Paper title:
Beyond the Memory Wall: A Case for Memory-centric HPC System for Deep Learning
Publication:
MICRO’19
Problem to solve
As researchers seek to deploy deeper and larger DNN topologies however, end-users are faced upon a memory “capacity” wall, where the limited on-device physical memory constrains the algorithm that can be trained.

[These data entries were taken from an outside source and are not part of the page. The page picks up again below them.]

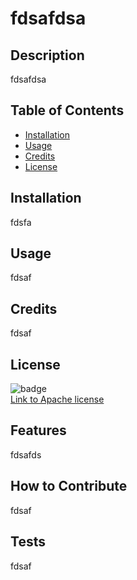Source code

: 
    
# fdsafdsa

## Description
fdsafdsa

## Table of Contents

- [Installation](#installation)
- [Usage](#usage)
- [Credits](#credits)
- [License](#license)

## Installation

fdsfa

## Usage

fdsaf

## Credits

fdsaf

## License

![badge](https://img.shields.io/badge/license-Apache-lightblue) <br>
[Link to Apache license](https://www.apache.org/licenses/LICENSE-2.0)

## Features

fdsafds

## How to Contribute

fdsaf

## Tests

fdsaf
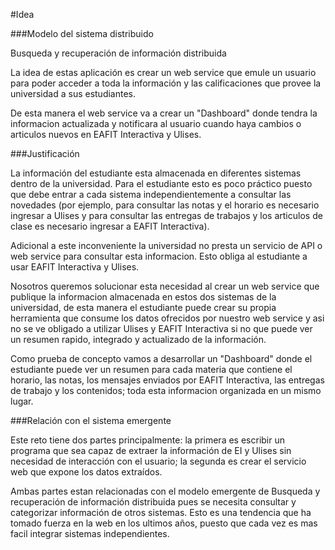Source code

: #Idea

###Modelo del sistema distribuido

Busqueda y recuperación de información distribuida

La idea de estas aplicación es crear un web service que emule un usuario 
para poder acceder a toda la información y las calificaciones 
que provee la universidad a sus estudiantes.

De esta manera el web service va a crear un "Dashboard" donde tendra 
la informacion actualizada y notificara al usuario cuando haya cambios
o articulos nuevos en EAFIT Interactiva y Ulises.

###Justificación

La información del estudiante esta almacenada en diferentes sistemas
dentro de la universidad. Para el estudiante esto es poco práctico 
puesto que debe entrar a cada sistema independientemente a consultar
las novedades (por ejemplo, para consultar las notas y el horario 
es necesario ingresar a Ulises y para consultar las entregas de trabajos
y los articulos de clase es necesario ingresar a EAFIT Interactiva).

Adicional a este inconveniente la universidad no presta un servicio de 
API o web service para consultar esta informacion. Esto obliga al estudiante
a usar EAFIT Interactiva y Ulises. 

Nosotros queremos solucionar esta necesidad al crear un web service que publique 
la informacion almacenada en estos dos sistemas de la universidad, de esta manera el 
estudiante puede crear su propia herramienta que consume los datos ofrecidos por 
nuestro web service y asi no se ve obligado a utilizar Ulises y EAFIT Interactiva
si no que puede ver un resumen rapido, integrado y actualizado de la información.

Como prueba de concepto vamos a desarrollar un "Dashboard" donde el estudiante puede
ver un resumen para cada materia que contiene el horario, las notas, los mensajes 
enviados por EAFIT Interactiva, las entregas de trabajo y los contenidos; toda esta 
informacion organizada en un mismo lugar.

###Relación con el sistema emergente

Este reto tiene dos partes principalmente: la primera es escribir un programa que sea 
capaz de extraer la información de EI y Ulises sin necesidad de interacción con el 
usuario; la segunda es crear el servicio web que expone los datos extraídos.

Ambas partes estan relacionadas con el modelo emergente de Busqueda y recuperación de 
información distribuida pues se necesita consultar y categorizar información de otros 
sistemas. Esto es una tendencia que ha tomado fuerza en la web en los ultimos años, 
puesto que cada vez es mas facil integrar sistemas independientes.









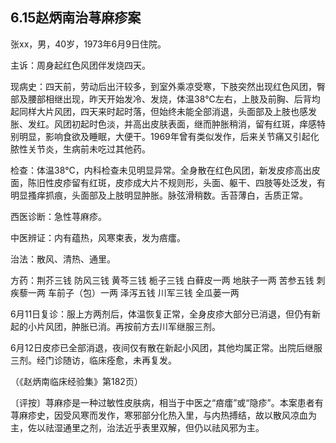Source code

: ## 6.15赵炳南治荨麻疹案

张xx，男，40岁，1973年6月9日住院。

主诉：周身起红色风团伴发烧四天。

现病史：四天前，劳动后出汗较多，到室外乘凉受寒，下肢突然出现红色风团，臀部及腰部相继出现，昨天开始发冷、发烧，体温38℃左右，上肢及前胸、后背均起同样大片风团，四天来时起时落，但始终未能全部消退，头面部及上肢也感发胀、发红。风团初起时色淡，并高出皮肤表面，继而肿胀稍消，留有红斑，痒感特别明显，影响食欲及睡眠，大便干。1969年曾有类似发作，后来关节痛又引起化脓性关节炎，生病前未吃过其他药。

检查：体温38℃，内科检查未见明显异常。全身散在红色风团，新发皮疹高出皮面，陈旧性皮疹留有红斑，皮疹成大片不规则形，头面、躯干、四肢等处泛发，有明显搔痒抓痕，头面部及上肢明显肿胀。脉弦滑稍数。舌苔薄白，舌质正常。

西医诊断：急性荨麻疹。

中医辨证：内有蕴热，风寒束表，发为㾦癗。

治法：散风、清热、通里。

方药：荆芥三钱 防风三钱 黄芩三钱 栀子三钱 白藓皮一两 地肤子一两 苦参五钱 刺疾藜一两 车前子（包）一两 泽泻五钱 川军三钱 全瓜蒌一两

6月11日复诊：服上方两剂后，体温恢复正常，全身皮疹大部分已消退，但仍有新起的小片风团，肿胀已消。再按前方去川军继服三剂。

6月12日皮疹已全部消退，夜间仅有散在新起小风团，其他均属正常。出院后继服三剂。经门诊随访，临床痊愈，未再复发。

（《赵炳南临床经验集》第182页）

〔评按〕荨麻疹是一种过敏性皮肤病，相当于中医之“㾦癗”或“隐疹”。本案患者有荨麻疹史，因受风寒而发作，寒邪部分化热入里，与内热搏结，故以散风凉血为主，佐以祛湿通里之剂，治法近乎表里双解，但仍以祛风邪为主。
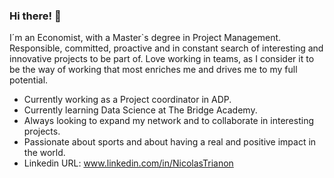 ### Hi there! 👋

I´m an Economist, with a Master`s degree in Project Management. Responsible, committed, proactive and in constant search of interesting and innovative projects to be part of. Love working in teams, as I consider it to be the way of working that most enriches me and drives me to my full potential. 

- Currently working as a Project coordinator in ADP. 
- Currently learning Data Science at The Bridge Academy.
- Always looking to expand my network and to collaborate in interesting projects. 
- Passionate about sports and about having a real and positive impact in the world.
- Linkedin URL: www.linkedin.com/in/NicolasTrianon
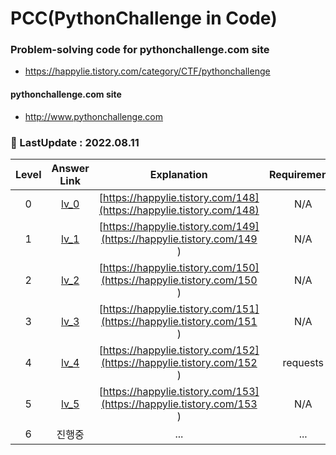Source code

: # PCC(PythonChallenge in Code)
### Problem-solving code for pythonchallenge.com site
- https://happylie.tistory.com/category/CTF/pythonchallenge

#### pythonchallenge.com site
- http://www.pythonchallenge.com

### 📆 LastUpdate : 2022.08.11
| Level |                                    Answer Link                                     |                              Explanation                              | Requirements |
|:-----:|:----------------------------------------------------------------------------------:|:---------------------------------------------------------------------:|:------------:|
|   0   | [lv_0](https://github.com/happylie/pythonchallenge_code/blob/main/lv_0/level_0.py) | [https://happylie.tistory.com/148](https://happylie.tistory.com/148)  |     N/A      |
|   1   | [lv_1](https://github.com/happylie/pythonchallenge_code/blob/main/lv_1/level_1.py) | [https://happylie.tistory.com/149](https://happylie.tistory.com/149 ) |     N/A      |
|   2   | [lv_2](https://github.com/happylie/pythonchallenge_code/blob/main/lv_2/level_2.py) | [https://happylie.tistory.com/150](https://happylie.tistory.com/150 ) |     N/A      |
|   3   | [lv_3](https://github.com/happylie/pythonchallenge_code/blob/main/lv_3/level_3.py) | [https://happylie.tistory.com/151](https://happylie.tistory.com/151 ) |     N/A      |
|   4   | [lv_4](https://github.com/happylie/pythonchallenge_code/blob/main/lv_4/level_4.py) | [https://happylie.tistory.com/152](https://happylie.tistory.com/152 ) |   requests   |
|   5   | [lv_5](https://github.com/happylie/pythonchallenge_code/blob/main/lv_5/level_5.py) | [https://happylie.tistory.com/153](https://happylie.tistory.com/153 ) |     N/A      |
|   6   |                                        진행중                                         |                                  ...                                  |     ...      |
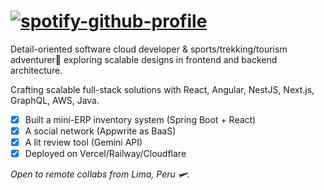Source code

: # [![spotify-github-profile](https://spotify-github-profile.kittinanx.com/api/view?uid=v3c95tfczazkz9wqsttgv6vm7&cover_image=true&theme=natemoo-re&show_offline=false&background_color=121212&interchange=false&bar_color=0055ff&bar_color_cover=false)](https://github.com/kittinan/spotify-github-profile)

Detail-oriented software cloud developer & sports/trekking/tourism adventurer🤘 exploring scalable designs in frontend and backend architecture.

Crafting scalable full-stack solutions with React, Angular, NestJS, Next.js, GraphQL, AWS, Java.

- [x] Built a mini-ERP inventory system (Spring Boot + React)
- [x] A social network (Appwrite as BaaS)
- [x] A lit review tool (Gemini API)
- [x] Deployed on Vercel/Railway/Cloudflare

*Open to remote collabs from Lima, Peru 🛩️.*
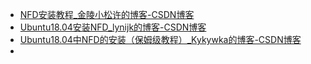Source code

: 



- [NFD安装教程_金陵小松许的博客-CSDN博客](https://blog.csdn.net/GregoryHanson/article/details/83117415)
- [Ubuntu18.04安装NFD_lynijk的博客-CSDN博客](https://blog.csdn.net/sdjn_lyn/article/details/103990815?ops_request_misc=%7B%22request%5Fid%22%3A%22158962025519724846458935%22%2C%22scm%22%3A%2220140713.130102334.pc%5Fall.57674%22%7D&request_id=158962025519724846458935&biz_id=0&utm_medium=distribute.pc_search_result.none-task-blog-2~all~first_rank_v2~rank_v25-3-103990815.nonecase&utm_term=NFD安装教程)
- [Ubuntu18.04中NFD的安装（保姆级教程）_Kykywka的博客-CSDN博客](https://blog.csdn.net/weixin_44525657/article/details/106161838?utm_medium=distribute.pc_relevant.none-task-blog-2~default~baidujs_title~default-0.pc_relevant_aa&spm=1001.2101.3001.4242.1&utm_relevant_index=3)
- 

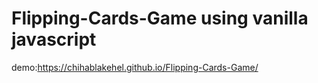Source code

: # Flipping-Cards-Game using vanilla javascript

demo:https://chihablakehel.github.io/Flipping-Cards-Game/
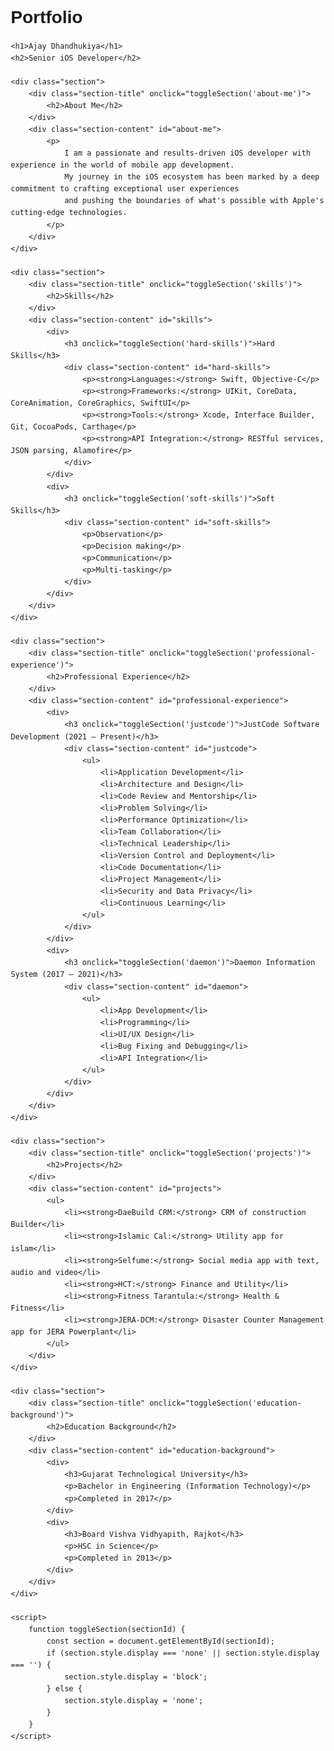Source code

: # Portfolio

<!DOCTYPE html>
<html lang="en">
<head>
    <meta charset="UTF-8">
    <meta name="viewport" content="width=device-width, initial-scale=1.0">
    <title>Ajay Dhandhukiya - CV</title>
    <style>
        body {
            font-family: Arial, sans-serif;
            line-height: 1.6;
            margin: 20px;
        }
        h1, h2 {
            margin: 0;
        }
        h1 {
            margin-bottom: 0px; /* Adjust the value to decrease the space */
        }
        .section {
            margin-bottom: 20px;
            border: 1px solid #ccc;
            border-radius: 5px;
            overflow: hidden;
        }
        .section-title {
            cursor: pointer;
            background-color: #f4f4f4;
            padding: 10px;
            border-bottom: 1px solid #ccc;
        }
        .section-content {
            display: none;
            padding: 10px;
        }
        h3 {
            color: #333;
            cursor: pointer;
            margin: 0;
            padding: 10px;
            background-color: #f4f4f4;
            border-bottom: 1px solid #ccc;
        }
        .skills {
            display: flex;
            flex-direction: column;
        }
        .skills > div {
            margin-bottom: 10px;
        }
        ul {
            list-style-type: disc;
            padding-left: 20px;
        }
    </style>
</head>
<body>

    <h1>Ajay Dhandhukiya</h1>
    <h2>Senior iOS Developer</h2>

    <div class="section">
        <div class="section-title" onclick="toggleSection('about-me')">
            <h2>About Me</h2>
        </div>
        <div class="section-content" id="about-me">
            <p>
                I am a passionate and results-driven iOS developer with experience in the world of mobile app development.
                My journey in the iOS ecosystem has been marked by a deep commitment to crafting exceptional user experiences
                and pushing the boundaries of what's possible with Apple's cutting-edge technologies.
            </p>
        </div>
    </div>

    <div class="section">
        <div class="section-title" onclick="toggleSection('skills')">
            <h2>Skills</h2>
        </div>
        <div class="section-content" id="skills">
            <div>
                <h3 onclick="toggleSection('hard-skills')">Hard Skills</h3>
                <div class="section-content" id="hard-skills">
                    <p><strong>Languages:</strong> Swift, Objective-C</p>
                    <p><strong>Frameworks:</strong> UIKit, CoreData, CoreAnimation, CoreGraphics, SwiftUI</p>
                    <p><strong>Tools:</strong> Xcode, Interface Builder, Git, CocoaPods, Carthage</p>
                    <p><strong>API Integration:</strong> RESTful services, JSON parsing, Alamofire</p>
                </div>
            </div>
            <div>
                <h3 onclick="toggleSection('soft-skills')">Soft Skills</h3>
                <div class="section-content" id="soft-skills">
                    <p>Observation</p>
                    <p>Decision making</p>
                    <p>Communication</p>
                    <p>Multi-tasking</p>
                </div>
            </div>
        </div>
    </div>

    <div class="section">
        <div class="section-title" onclick="toggleSection('professional-experience')">
            <h2>Professional Experience</h2>
        </div>
        <div class="section-content" id="professional-experience">
            <div>
                <h3 onclick="toggleSection('justcode')">JustCode Software Development (2021 – Present)</h3>
                <div class="section-content" id="justcode">
                    <ul>
                        <li>Application Development</li>
                        <li>Architecture and Design</li>
                        <li>Code Review and Mentorship</li>
                        <li>Problem Solving</li>
                        <li>Performance Optimization</li>
                        <li>Team Collaboration</li>
                        <li>Technical Leadership</li>
                        <li>Version Control and Deployment</li>
                        <li>Code Documentation</li>
                        <li>Project Management</li>
                        <li>Security and Data Privacy</li>
                        <li>Continuous Learning</li>
                    </ul>
                </div>
            </div>
            <div>
                <h3 onclick="toggleSection('daemon')">Daemon Information System (2017 – 2021)</h3>
                <div class="section-content" id="daemon">
                    <ul>
                        <li>App Development</li>
                        <li>Programming</li>
                        <li>UI/UX Design</li>
                        <li>Bug Fixing and Debugging</li>
                        <li>API Integration</li>
                    </ul>
                </div>
            </div>
        </div>
    </div>

    <div class="section">
        <div class="section-title" onclick="toggleSection('projects')">
            <h2>Projects</h2>
        </div>
        <div class="section-content" id="projects">
            <ul>
                <li><strong>DaeBuild CRM:</strong> CRM of construction Builder</li>
                <li><strong>Islamic Cal:</strong> Utility app for islam</li>
                <li><strong>Selfume:</strong> Social media app with text, audio and video</li>
                <li><strong>HCT:</strong> Finance and Utility</li>
                <li><strong>Fitness Tarantula:</strong> Health & Fitness</li>
                <li><strong>JERA-DCM:</strong> Disaster Counter Management app for JERA Powerplant</li>
            </ul>
        </div>
    </div>

    <div class="section">
        <div class="section-title" onclick="toggleSection('education-background')">
            <h2>Education Background</h2>
        </div>
        <div class="section-content" id="education-background">
            <div>
                <h3>Gujarat Technological University</h3>
                <p>Bachelor in Engineering (Information Technology)</p>
                <p>Completed in 2017</p>
            </div>
            <div>
                <h3>Board Vishva Vidhyapith, Rajkot</h3>
                <p>HSC in Science</p>
                <p>Completed in 2013</p>
            </div>
        </div>
    </div>

    <script>
        function toggleSection(sectionId) {
            const section = document.getElementById(sectionId);
            if (section.style.display === 'none' || section.style.display === '') {
                section.style.display = 'block';
            } else {
                section.style.display = 'none';
            }
        }
    </script>

</body>
</html>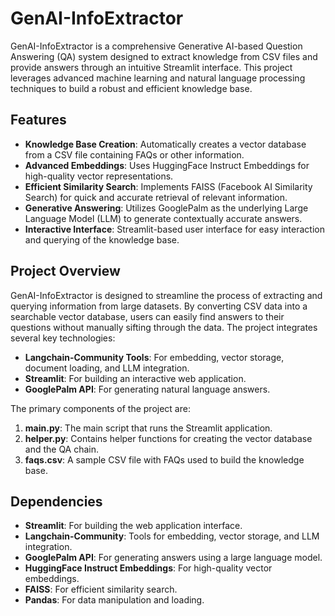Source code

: # GenAI-InfoExtractor

GenAI-InfoExtractor is a comprehensive Generative AI-based Question Answering (QA) system designed to extract knowledge from CSV files and provide answers through an intuitive Streamlit interface. This project leverages advanced machine learning and natural language processing techniques to build a robust and efficient knowledge base.

## Features

- **Knowledge Base Creation**: Automatically creates a vector database from a CSV file containing FAQs or other information.
- **Advanced Embeddings**: Uses HuggingFace Instruct Embeddings for high-quality vector representations.
- **Efficient Similarity Search**: Implements FAISS (Facebook AI Similarity Search) for quick and accurate retrieval of relevant information.
- **Generative Answering**: Utilizes GooglePalm as the underlying Large Language Model (LLM) to generate contextually accurate answers.
- **Interactive Interface**: Streamlit-based user interface for easy interaction and querying of the knowledge base.

## Project Overview

GenAI-InfoExtractor is designed to streamline the process of extracting and querying information from large datasets. By converting CSV data into a searchable vector database, users can easily find answers to their questions without manually sifting through the data. The project integrates several key technologies:

- **Langchain-Community Tools**: For embedding, vector storage, document loading, and LLM integration.
- **Streamlit**: For building an interactive web application.
- **GooglePalm API**: For generating natural language answers.

The primary components of the project are:

1. **main.py**: The main script that runs the Streamlit application.
2. **helper.py**: Contains helper functions for creating the vector database and the QA chain.
3. **faqs.csv**: A sample CSV file with FAQs used to build the knowledge base.

## Dependencies

- **Streamlit**: For building the web application interface.
- **Langchain-Community**: Tools for embedding, vector storage, and LLM integration.
- **GooglePalm API**: For generating answers using a large language model.
- **HuggingFace Instruct Embeddings**: For high-quality vector embeddings.
- **FAISS**: For efficient similarity search.
- **Pandas**: For data manipulation and loading.
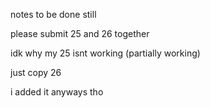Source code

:notes to be done still

please submit 25 and 26 together

idk why my 25 isnt working (partially working)

just copy 26

i added it anyways tho








































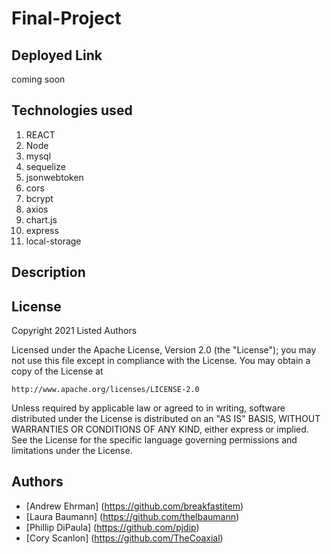 # Final-Project

## Deployed Link

coming soon

## Technologies used

1. REACT
2. Node 
3. mysql
4. sequelize
5. jsonwebtoken
6. cors
7. bcrypt
8. axios
9. chart.js
10. express
11. local-storage

## Description



## License

Copyright 2021 Listed Authors

Licensed under the Apache License, Version 2.0 (the "License");
you may not use this file except in compliance with the License.
You may obtain a copy of the License at

    http://www.apache.org/licenses/LICENSE-2.0

Unless required by applicable law or agreed to in writing, software
distributed under the License is distributed on an "AS IS" BASIS,
WITHOUT WARRANTIES OR CONDITIONS OF ANY KIND, either express or implied.
See the License for the specific language governing permissions and
limitations under the License.

## Authors

- [Andrew Ehrman] (https://github.com/breakfastitem)
- [Laura Baumann] (https://github.com/thelbaumann)
- [Phillip DiPaula] (https://github.com/pjdip)
- [Cory Scanlon] (https://github.com/TheCoaxial)
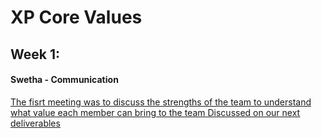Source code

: # XP Core Values

## Week 1:

#### Swetha - Communication

<u> The fisrt meeting was to discuss the strengths of the team to understand what value each member can bring to the team
<u> Discussed on our next deliverables
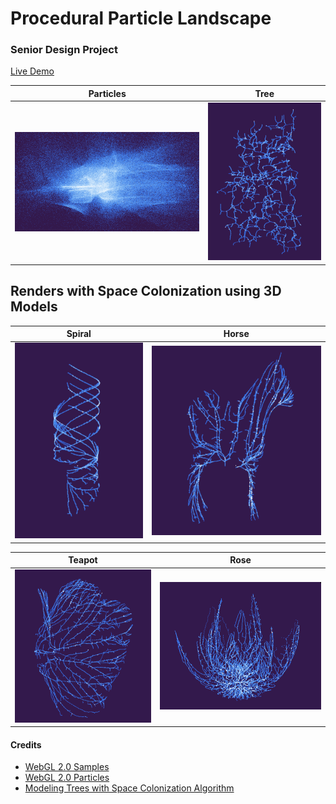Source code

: # Procedural Particle Landscape
### Senior Design Project

[Live Demo](http://rickyrajani.com/procedural-particle-landscape)

Particles | Tree
:-------------------------------: | :-------------------------------:
![](screenshots/randomCapture.PNG) | ![](screenshots/randomTree.PNG)

## Renders with Space Colonization using 3D Models

Spiral | Horse
:-------------------------------: | :-------------------------------:
![](screenshots/spiralTree.PNG) | ![](screenshots/horseTree.PNG)

Teapot | Rose
:-------------------------------: | :-------------------------------:
![](screenshots/teapotTree.PNG) | ![](screenshots/roseTree.PNG)

#### Credits
- [WebGL 2.0 Samples](http://webglsamples.org/WebGL2Samples/#transform_feedback_separated_2)
- [WebGL 2.0 Particles](https://github.com/toji/webgl2-particles)
- [Modeling Trees with Space Colonization Algorithm](http://algorithmicbotany.org/papers/colonization.egwnp2007.large.pdf)

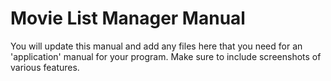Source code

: # Movie List Manager Manual 

You will update this manual and add any files here that you need for an 'application' manual for your program. Make sure to include screenshots of various features.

Current trends point to an urgent need for a system architectural solution that satisfies the dual requirements of (a) fast inter-device communication for parallel training, and (b) high performance memory virtualization over a large memory pool to enable memory hungry DNNs to be trainable over accelerator devices.
Major contribution
This work first highlights the importance of device-side interconnects in training scaled up DL algorithms, presenting a quantitative analysis on parallel training in the context of HPC systems with multiple accelerator (GPU/TPU) devices.
This work identifies key system-level performance bottlenecks on DC-DLA and motivates the need for a new system architecture that balances fast communication and user productivity in training large DNN algorithms.
Propose and evaluate a system architecture called MC-DLA that provides transparent memory capacity expansion while also enabling fast inter-device communication. Compared to DC-DLA designs, this paper achieves an average 2.8× performance improvement while expanding the system-wide memory capacity exposed to the accelerators to tens of TBs.